Rasch ändern wollte man auch vor Monaten die Situation der vielen unbegleiteten minderjährigen Flüchtlinge in Traiskirchen. Rund 1600 Personen befinden sich derzeit nach Auskunft des Traiskirchner Bürgermeisters, Andreas Babler (SPÖ), im Aufnahmezentrum – rund 1100 davon seien unbegleitete Minderjährige. „Das ist keine Umgebung für Kinder oder Jugendliche. Sie haben de facto den ganzen Tag keine Betreuung“, sagt Babler. Das führe auch zu Problemen, da sich vor allem die Älteren die Zeit im Ort vertreiben würden – und dabei auch Alkohol konsumieren. Das schüre Unsicherheit in der Bevölkerung, gerade nach Berichten über Vorfälle wie in Köln. „Die Stimmung ist gerade nicht die beste.“

„Wir wissen auch, dass das dort nicht ideal ist, aber für Minderjährige braucht es spezielle Plätze, und wir haben einfach keine zur Verfügung“, heißt es aus dem Innenministerium. Die Angebote aus den Ländern seien zu dürftig.

Im „Presse“-Gespräch erhebt Babler die Forderung nach weiteren Erstaufnahmezentren mit Vollkompetenz – also Zentren, in denen eine Vollbetreuung stattfindet und auch Erstinterviews gemacht werden.

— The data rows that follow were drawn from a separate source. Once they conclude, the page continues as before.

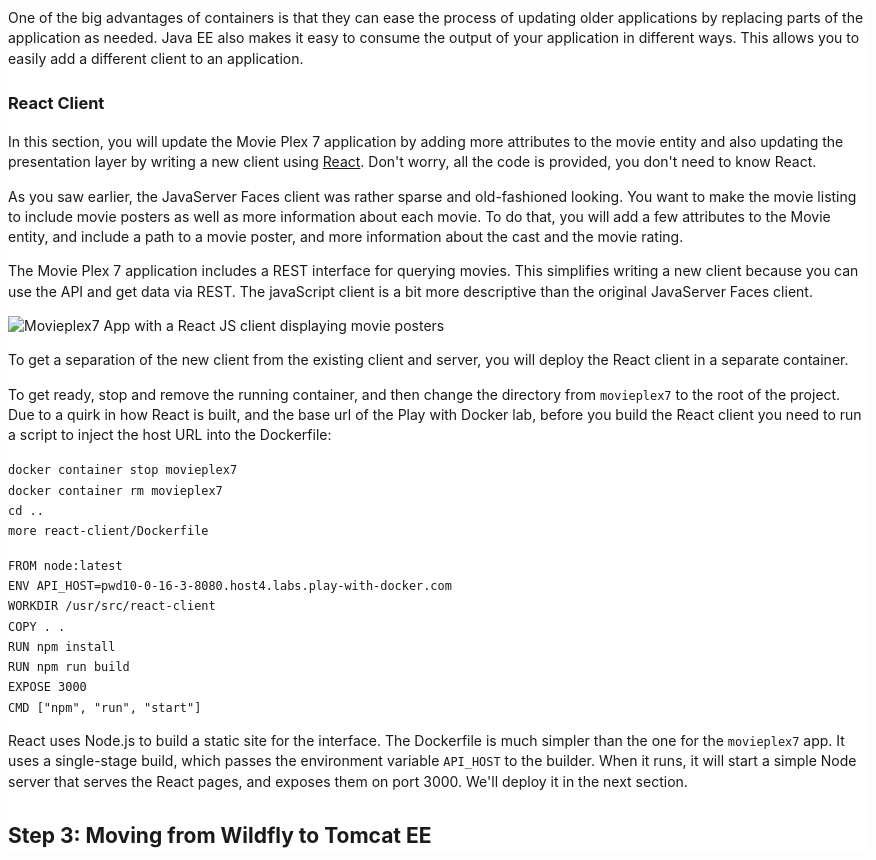 One of the big advantages of containers is that they can ease the process of updating older applications by replacing parts of the application as needed. Java EE also makes it easy to consume the output of your application in different ways. This allows you to easily add a different client to an application.

### React Client

In this section, you will update the Movie Plex 7 application by adding more attributes to the movie entity and also updating the presentation layer by writing a new client using [React](https://reactjs.org/). Don't worry, all the code is provided, you don't need to know React.

As you saw earlier, the JavaServer Faces client was rather sparse and old-fashioned looking. You want to make the movie listing to include movie posters as well as more information about each movie. To do that, you will add a few attributes to the Movie entity, and include a path to a movie poster, and more information about the cast and the movie rating.

The Movie Plex 7 application includes a REST interface for querying movies. This simplifies writing a new client because you can use the API and get data via REST. The javaScript client is a bit more descriptive than the original JavaServer Faces client.

![Movieplex7 App with a React JS client displaying movie posters]({{site.baseurl}}/images/react-movieplex7-2.png)

To get a separation of the new client from the existing client and server, you will deploy the React client in a separate container.

To get ready, stop and remove the running container, and then change the directory from `movieplex7` to the root of the project. Due to a quirk in how React is built, and the base url of the Play with Docker lab, before you build the React client you need to run a script to inject the host URL into the Dockerfile:

```.term1
docker container stop movieplex7
docker container rm movieplex7
cd ..
more react-client/Dockerfile
```

```
FROM node:latest
ENV API_HOST=pwd10-0-16-3-8080.host4.labs.play-with-docker.com
WORKDIR /usr/src/react-client
COPY . .
RUN npm install
RUN npm run build
EXPOSE 3000
CMD ["npm", "run", "start"]
```

React uses Node.js to build a static site for the interface. The Dockerfile is much simpler than the one for the `movieplex7` app. It uses a single-stage build, which passes the environment variable `API_HOST` to the builder. When it runs, it will start a simple Node server that serves the React pages, and exposes them on port 3000. We'll deploy it in the next section.

## <a name="3"></a>Step 3: Moving from Wildfly to Tomcat EE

Derzeit gibt es nur zwei derartige Zentren: Eben Traiskirchen und Thalham in Oberösterreich, das allerdings nur wenige Plätze zur Verfügung hat.

Einen entsprechenden Antrag brachte Babler bereits im Herbst 2014 beim SPÖ-Bundesparteitag ein – er wurde auch beschlossen. Mit Sommer 2015 wurden dann aber sieben sogenannte Verteilerzentren in ganz Österreich errichtet, die auch innerhalb kürzester Zeit ge- und überfüllt waren. Vor allem die leicht zu entscheidenden Fälle bzw. jene, bei denen recht sicher ist, dass ein Asylverfahren überhaupt gestartet wird (z. B. Syrien), kommen hierher, um dann möglichst schnell in Quartiere der Länder weitervermittelt zu werden. In den Erstaufnahmezentren Traiskirchen und Thalham befinden sich momentan vor allem unbegleitete Minderjährige und schwierigere Fälle – wie Asylanträge aus dem Kosovo oder Albanien.

Egal, wie die Quartiere heißen

„Wenn Traiskirchen entlastet werden soll, braucht es mehr derartige Erstaufnahmezentren, mit einer Kapazität von 200 bis 300 Menschen“, schlägt Babler vor. Er ist sich sicher: „Den Menschen wäre es egal, ob sie in ihrer Gemeinde ein Erstaufnahmezentrum oder ein Länderquartier mit einer solchen Kapazität bekommen.“ Das ändere an Akzeptanz oder Nichtakzeptanz nichts – Freude hätten die Gemeinden meist sowieso keine damit.